アライメントを意識しすぎるとラインのイメージが薄れる

 マジックでラインを引いたボールや、もともとラインが描かれているアライメント系ボールを使用しているゴルファーは多いと思います。アライメントを合わせるメリットは「打ちたい方向に真っすぐフェースを合わせやすい」「ボールの回転が分かりやすい」などがあります。
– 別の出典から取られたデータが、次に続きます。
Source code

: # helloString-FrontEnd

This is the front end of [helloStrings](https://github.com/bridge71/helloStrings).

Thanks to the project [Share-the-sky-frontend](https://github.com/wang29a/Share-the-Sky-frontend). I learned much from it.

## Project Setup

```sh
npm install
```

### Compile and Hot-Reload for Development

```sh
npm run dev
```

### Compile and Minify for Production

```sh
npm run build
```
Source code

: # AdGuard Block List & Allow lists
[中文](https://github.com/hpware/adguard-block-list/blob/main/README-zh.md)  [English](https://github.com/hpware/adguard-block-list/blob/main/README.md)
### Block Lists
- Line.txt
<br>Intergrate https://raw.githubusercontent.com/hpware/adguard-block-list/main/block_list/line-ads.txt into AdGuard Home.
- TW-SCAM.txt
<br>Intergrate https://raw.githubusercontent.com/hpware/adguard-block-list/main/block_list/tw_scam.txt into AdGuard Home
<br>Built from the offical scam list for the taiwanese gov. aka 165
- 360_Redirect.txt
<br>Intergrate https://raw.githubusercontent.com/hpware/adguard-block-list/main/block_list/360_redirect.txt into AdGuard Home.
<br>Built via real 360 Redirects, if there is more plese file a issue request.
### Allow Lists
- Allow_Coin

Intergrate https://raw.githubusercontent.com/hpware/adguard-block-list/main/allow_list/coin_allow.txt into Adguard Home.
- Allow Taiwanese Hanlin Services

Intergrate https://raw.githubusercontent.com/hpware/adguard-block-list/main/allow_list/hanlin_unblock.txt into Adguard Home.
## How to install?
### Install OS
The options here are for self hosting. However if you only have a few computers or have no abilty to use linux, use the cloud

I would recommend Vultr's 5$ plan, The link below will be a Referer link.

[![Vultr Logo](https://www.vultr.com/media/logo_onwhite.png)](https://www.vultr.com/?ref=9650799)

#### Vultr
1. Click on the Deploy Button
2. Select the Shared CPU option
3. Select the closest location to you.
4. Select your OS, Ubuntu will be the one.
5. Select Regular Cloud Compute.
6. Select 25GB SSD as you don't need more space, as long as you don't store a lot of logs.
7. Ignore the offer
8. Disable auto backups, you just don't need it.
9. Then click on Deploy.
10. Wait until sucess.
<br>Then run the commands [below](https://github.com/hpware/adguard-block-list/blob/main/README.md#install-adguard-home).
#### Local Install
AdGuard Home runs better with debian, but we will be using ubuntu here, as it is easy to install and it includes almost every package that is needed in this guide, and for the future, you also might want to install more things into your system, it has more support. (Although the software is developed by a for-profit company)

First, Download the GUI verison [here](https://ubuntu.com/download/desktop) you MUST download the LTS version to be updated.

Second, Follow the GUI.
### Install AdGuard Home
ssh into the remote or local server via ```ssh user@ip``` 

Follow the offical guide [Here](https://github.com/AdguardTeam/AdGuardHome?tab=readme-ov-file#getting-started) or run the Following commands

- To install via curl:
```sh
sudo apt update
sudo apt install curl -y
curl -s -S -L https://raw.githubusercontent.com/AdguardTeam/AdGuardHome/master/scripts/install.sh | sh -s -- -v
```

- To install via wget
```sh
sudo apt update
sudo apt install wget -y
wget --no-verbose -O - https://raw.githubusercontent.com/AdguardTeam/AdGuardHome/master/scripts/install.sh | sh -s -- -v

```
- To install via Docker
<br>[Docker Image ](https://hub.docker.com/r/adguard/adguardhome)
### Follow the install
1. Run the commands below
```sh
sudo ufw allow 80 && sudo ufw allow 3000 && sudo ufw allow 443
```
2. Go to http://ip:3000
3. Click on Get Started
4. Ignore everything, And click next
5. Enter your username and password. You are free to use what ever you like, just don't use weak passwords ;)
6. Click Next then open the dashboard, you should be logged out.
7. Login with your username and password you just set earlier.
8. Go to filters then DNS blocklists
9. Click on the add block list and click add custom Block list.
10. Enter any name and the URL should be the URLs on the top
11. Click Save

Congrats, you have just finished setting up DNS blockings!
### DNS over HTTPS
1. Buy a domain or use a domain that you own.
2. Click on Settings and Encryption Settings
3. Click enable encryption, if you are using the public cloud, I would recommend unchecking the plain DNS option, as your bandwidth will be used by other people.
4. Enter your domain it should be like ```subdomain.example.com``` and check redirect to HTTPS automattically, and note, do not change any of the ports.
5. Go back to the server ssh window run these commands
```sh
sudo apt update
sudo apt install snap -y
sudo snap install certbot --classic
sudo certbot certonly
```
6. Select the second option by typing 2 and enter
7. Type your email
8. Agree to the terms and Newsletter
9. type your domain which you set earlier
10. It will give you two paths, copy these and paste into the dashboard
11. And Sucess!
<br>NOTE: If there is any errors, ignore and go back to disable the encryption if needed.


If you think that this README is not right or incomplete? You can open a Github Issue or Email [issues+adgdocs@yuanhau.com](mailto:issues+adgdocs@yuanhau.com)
しかし、アライメントを意識しすぎると、動きがぎこちなくなったり、ラインのイメージが薄れてしまう場合もあります。

 特に、大きく曲がるラインやスネークラインなどは、アライメント通りに正確に打つことよりも、「あの辺に、これくらいの強さで転がそう」とファジーに考えたほうがスムーズにストロークでき、結果がよくなることがあります。

 アライメントを合わせてうまくいかない人は、何も描かれていない面を上に向けてボールをセットしてみてはどうでしょうか。

都 玲華(みやこ・れいか)

2004年生まれ、徳島県出身。中学2年時に予選会を突破して日本女子アマに出場(17年)。19年には四国ジュニアで優勝し、同年の四国女子アマでは2位の活躍。21年にも日本女子アマに出場した。今シーズンは、フジサンケイレディスに出場してローアマを獲得。現在、プロテストに挑戦中で、ツアーで活躍中の川崎春花や尾関彩美悠らと同じ“ダイヤモンド世代”。

【解説】石井 忍(いしい・しのぶ)

1974年生まれ、千葉県出身。日本大学ゴルフ部を経て1998年プロ転向。その後、コーチとして手腕を発揮し、多くの男女ツアープロを指導。「エースゴルフクラブ」を主宰し、アマチュアにもレッスンを行う。